R' Micha Berger wrote:

> Minhag is supposed to be by location. It's only because the
> norm has become that few locations have a minhag hamaqom
> that our ancestors' location became determinant -- we have
> no local custom to switch to, so we stick with the one we
> came from.

Maybe. Let me offer a different idea, for which I have little or no evidence:

"Al titosh Toras imecha." (Mishlei 1:8) I've heard this often as the source for not deviating from minhagim. (For example, Chochmas Adam 40:13.) This is clearly a family-oriented pasuk (though I concede that it seems to be matriarchal, and not the patriarchal that I might expect).

The issue is complicated, though, because for millenia, the average family stayed in the same area for many generations. There was very little practical difference to the question of whether minhagim are by family or by location, except for the unusual case of someone who moved far away. This *did* happen on occasion, and the halacha *did* discuss what to do, and the answer was that if the move was to be permanent, then the minhagim would change to the ones of the new location.

This SEEMS to fit what R' Micha is saying, that "Minhag is supposed to be by location." But is that really the ideal, or is it merely a concession to practicality? I would like to suggest that minhagim really ought to be by family, but if that means that you'll be a small minority, then -- as R"n Chana Luntz so eloquently explained in another thread -- the situation is not easily tolerable.

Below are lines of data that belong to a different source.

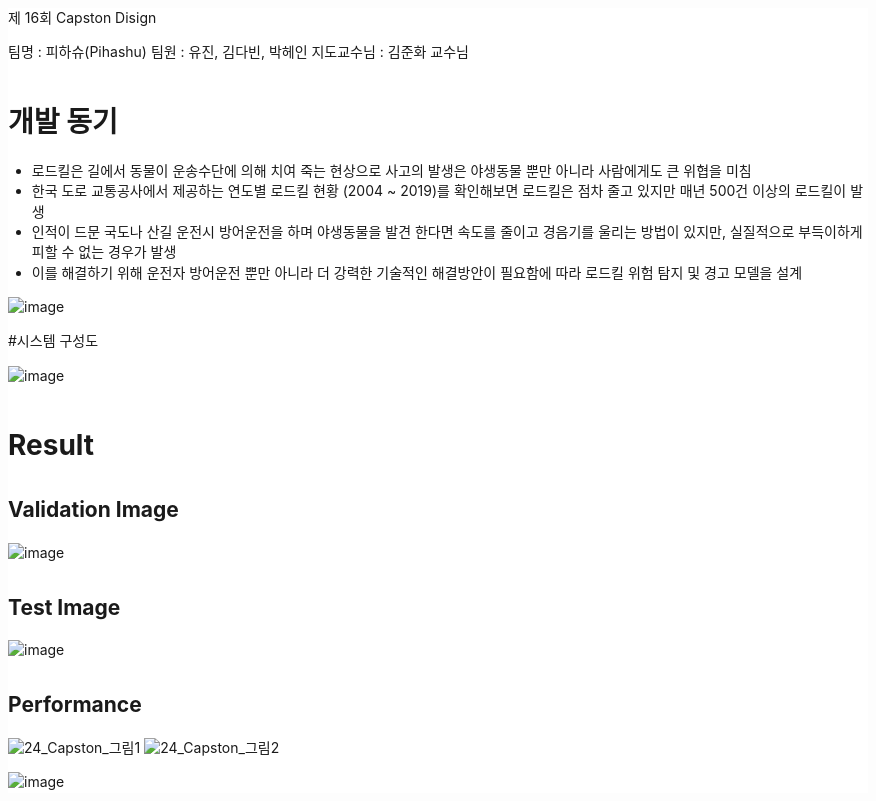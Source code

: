제 16회 Capston Disign

팀명 : 피하슈(Pihashu)
팀원 : 유진, 김다빈, 박헤인
지도교수님 : 김준화 교수님


# 개발 동기
- 로드킬은 길에서 동물이 운송수단에 의해 치여 죽는 현상으로 사고의 발생은 야생동물 뿐만 아니라 사람에게도 큰 위협을 미침
- 한국 도로 교통공사에서 제공하는 연도별 로드킬 현황 (2004 ~ 2019)를 확인해보면 로드킬은 점차 줄고 있지만 매년 500건 이상의 로드킬이 발생
- 인적이 드문 국도나 산길 운전시 방어운전을 하며 야생동물을 발견 한다면 속도를 줄이고 경음기를 울리는 방법이 있지만, 실질적으로 부득이하게 피할 수 없는 경우가 발생
- 이를 해결하기 위해  운전자 방어운전 뿐만 아니라 더 강력한 기술적인 해결방안이 필요함에 따라 로드킬 위험 탐지 및 경고 모델을 설계

<img width="1248" alt="image" src="https://github.com/user-attachments/assets/1c6e6757-414e-47e9-ba38-1d8f6ec4dcc0" />


#시스템 구성도

<img width="987" alt="image" src="https://github.com/user-attachments/assets/a8df3ed8-f651-4f62-82f7-db58e8415164" />

# Result
## Validation Image
![image](https://github.com/user-attachments/assets/ce42ce16-398c-457a-a309-0985b4cb8da8)

## Test Image
<img width="940" alt="image" src="https://github.com/user-attachments/assets/dfc81122-a5e9-4c6f-aeb6-2f8445e34577" />

## Performance

![24_Capston_그림1](https://github.com/user-attachments/assets/7012f45f-7eba-4035-a409-f70410b3ff3c)
![24_Capston_그림2](https://github.com/user-attachments/assets/0bd8568f-96ae-4b71-a35e-fa6e34d4083d)


<img width="856" alt="image" src="https://github.com/user-attachments/assets/828459e7-beaf-4611-bb1e-bbed4a16eb9e" />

According to this idea, it would be quite reasonable for minhagim to ideally follow the family, yet follow the location in practice for millenia, until recent centuries, when large-scale immigration allowed communities to reconstitute themselves in new locations, so that the family minhag could continue. But I concede that I have absolutely no evidence for this, other than the pasuk in Mishlei. Perhaps someone can offer other ideas pro or con?

> I would therefore think that someone who has to adopt
> minhagim needs to pick a community to affiliate with, and
> follow theirs consistently. Since the idea of minhag is
> to belong to something.
> I am not as sure as RAM that this is usually the BD who
> was megayeir him.

Sorry, I never intended to give the impression that I was "sure" about this at all. I don't even remember where it was that I heard about a ger following those who were megayer him.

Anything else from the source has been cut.